Bachs Matthäus-Passion im Konzertsaal — dieses Hauptwerk christlichen Selbstverständnisses in einem säkularen Raum? So paradox es klingen mag — gerade durch die Verlegung in den inadäquaten Konzertsaal und durch die harte Konfrontation mit Schönbergs schmetternder Anklage des „Überlebenden aus Warschau“ verliert die Passion an ästhetischer Bewertbarkeit, gewinnt sie ein Maß an moralischer Kraft und Wirksamkeit neu hinzu, die man diesem erbarmungslos vermarkteten Stück nicht mehr zugetraut hätte.

Hans Zender setzte schon in der räumlichen Verteilung, der strik­ten Trennung in zwei Chöre und Orchester, deutliche Akzente, der dramatischen Zuspitzung in Rezitativ und Turba-Chören fielen, beson­ders im zweiten Teil, einige mehr kontemplative Alt- und Baßarien zum Opfer. In der Auswahl seiner Solisten ging Zender ebenfalls eigene Wege. Er verzichtete auf eine Garde alterfahrener, durch Dutzende von Aufführungen erprobte Passions-Spezialisten, die zwar einen reibungslosen Ablauf des musikalischen Geschehens zu garantieren vermögen, doch meist wenig variable Gestaltungsmöglichkeiten eröffnen, zumal ihre Sensibilität unter der Routine zu leiden pflegt.

Schiffbruch erlitt Zender nur in einem Fall: mit Martin Häuslers Evangelisten konnte man sich nur sehr schwer befreunden — sein weich-schwingender, strahlender Tenor bewies in den Arien und ariosen Teilen die bekannt hohen Qualitäten, doch litten die Rezitative unter flatternd-unruhiger Stimmführung und zunehmenden kleinen Unsauberkeiten — klare Deklamation, Subtilität in der Färbung und Akzentuierung — hierin scheint der hervorragende Opernsänger überfordert, scheint die Arbeitsteilung nicht wieder aufhebbar.

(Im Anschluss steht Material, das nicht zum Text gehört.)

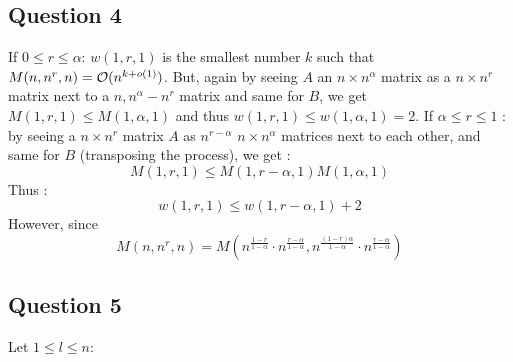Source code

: \documentclass{Cours}
\begin{document}
        \subsection{Question 4}
            If $0 \leq r \leq \alpha$: $w(1, r, 1)$ is the smallest number $k$ such that $M(n, n^{r}, n) = \mathcal{O}(n^{k + o(1)})$. But, again by seeing $A$ an $n\times n^{\alpha}$ matrix as a $n\times n^{r}$ matrix next to a $n, n^{\alpha} - n^{r}$ matrix and same for $B$, we get $M(1, r, 1) \leq M(1, \alpha, 1)$ and thus $w(1, r, 1) \leq w(1, \alpha, 1) = 2$.
            If $\alpha \leq r \leq 1$ : by seeing a $n \times n^{r}$ matrix $A$ as $n^{r - \alpha}$ $n\times n^{\alpha}$ matrices next to each other, and same for $B$ (transposing the process), we get : 
            \[
                    M(1, r, 1) \leq M(1, r - \alpha, 1)M(1, \alpha, 1)
            \]
            Thus :
            \[
                    w(1, r, 1) \leq w(1, r - \alpha, 1) + 2
            \]
            However, since \[M(n, n^{r}, n) = M\left(n^{\frac{1 - r}{1 - \alpha}} \cdot n^{\frac{r - \alpha}{1 - \alpha }}, n^{\frac{\left(1 - r\right)\alpha}{1 - \alpha}}\cdot n^{\frac{r - \alpha}{1 - \alpha}}\right)\]

        \subsection{Question 5}
            Let $1 \leq l \leq n$:
\end{document}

Die Frauensoli sangen Benita Valente und Hildegard Rütgers mit kantabeledlen Stimmen, die zwar klein, aber sorgfältig geführt waren. An subtiler Stimmfärbung, ansatzloser Phrasierung, perfekt-weicher Klanggestaltung und gleichmäßig-strahlender Stimmgebung in allen Registern war die Sopranistin kaum zu übertreffen; zu einem Höhe­punkt wurde — trotz nicht gerade souveräner Instrumentenleistung — ihre Arie „Aus Liebe will mein Heiland sterben“. Hildegard Rütgers hatte zu Begin etwas Durchsetzungsschwierigkeiten in der Tiefe, bisweilen hätten auch die vor ihr sitzenden Obligatinstrumente (besonders Oboe da caccia) mehr abgedämpft werden müssen, doch dann entwickelte sich ihre ruhig-strömende, warme Altstimme sehr schön, zumal sie Forcierungen, die häufig in unkontrolliertes Tremolo umschlagen, klug vermied. Roland Hermann sang mit noblem Bariton und starkem Engagement die Christusworte, und Hans Sotin präsen­tierte für die Stimmen des Judas, Petrus und Pilatus sowie für die Baßarien profilierte Kraft und stimmliche Sonorität.

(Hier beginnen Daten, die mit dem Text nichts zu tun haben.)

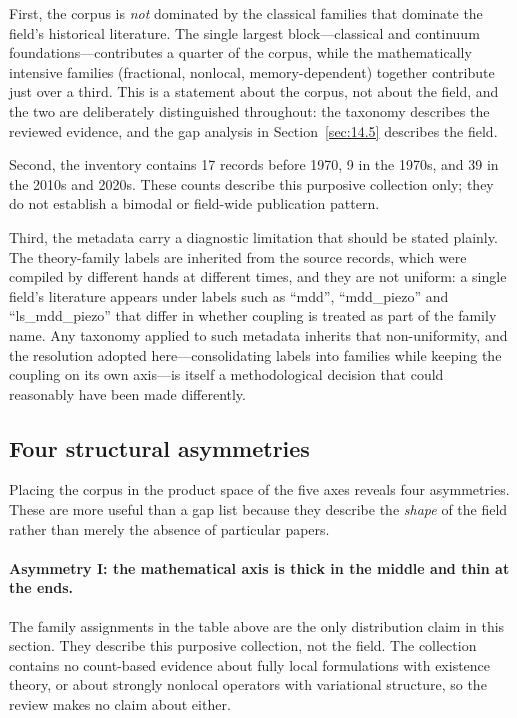 First, the corpus is \emph{not} dominated by the classical families that dominate the field's historical literature. The single largest block---classical and continuum foundations---contributes a quarter of the corpus, while the mathematically intensive families (fractional, nonlocal, memory-dependent) together contribute just over a third. This is a statement about the corpus, not about the field, and the two are deliberately distinguished throughout: the taxonomy describes the reviewed evidence, and the gap analysis in Section~\ref{sec:14.5} describes the field.

Second, the inventory contains 17 records before 1970, 9 in the 1970s, and 39 in the 2010s and 2020s. These counts describe this purposive collection only; they do not establish a bimodal or field-wide publication pattern.

Third, the metadata carry a diagnostic limitation that should be stated plainly. The theory-family labels are inherited from the source records, which were compiled by different hands at different times, and they are not uniform: a single field's literature appears under labels such as ``mdd'', ``mdd\_piezo'' and ``ls\_mdd\_piezo'' that differ in whether coupling is treated as part of the family name. Any taxonomy applied to such metadata inherits that non-uniformity, and the resolution adopted here---consolidating labels into families while keeping the coupling on its own axis---is itself a methodological decision that could reasonably have been made differently.

\subsection{Four structural asymmetries}
\label{sec:14.4}

Placing the corpus in the product space of the five axes reveals four asymmetries. These are more useful than a gap list because they describe the \emph{shape} of the field rather than merely the absence of particular papers.

\paragraph{Asymmetry I: the mathematical axis is thick in the middle and thin at the ends.}
The family assignments in the table above are the only distribution claim in this section. They describe this purposive collection, not the field. The collection contains no count-based evidence about fully local formulations with existence theory, or about strongly nonlocal operators with variational structure, so the review makes no claim about either.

Sehr sorgfältig einstudiert waren der durch Choristen der städti­schen Bühnen verstärkte städtische Chor und der Kieler Knabenchor. Lothar Zagrosek und Guntram Altnöder hatten hier gute Arbeit geleistet. Klangliche Fülle, dynamische Sensibilität und Spannweite, saubere Intonation und präzise Konzentration bewiesen das Engage­ment und die Fähigkeiten der Mitwirkenden. Sehr sicher begleitete das Philharmonische Orchester Kiel, virtuos musiziert waren die zahlreichen Soli der Holzbläser und der beiden Soloviolinen (Lothar Ritterhoff, Ursula Götz); zu einem Höhepunkt wurde das kammer­musikalische Miteinander von Oboe, Tenor und Chor in der Arie „Ich will bei meinem Jesu wachen“. Dr. Wilhelm Pfannkuch am Continuo-Cembalo gab den Rezitativen — mit Edmund Nentwig, Violoncello, und Paul Kuhlmann, Kontrabaß — sichere harmonische und rhythmische Stütze. Hans Zender hielt den großen Klangkörper mit betont unauf­wendigen Gesten sicher zusammen, seine Koordinations- und Inte­grationsleistung wirkte so selbstverständlich, daß sie hinter dem Werk zurücktrat.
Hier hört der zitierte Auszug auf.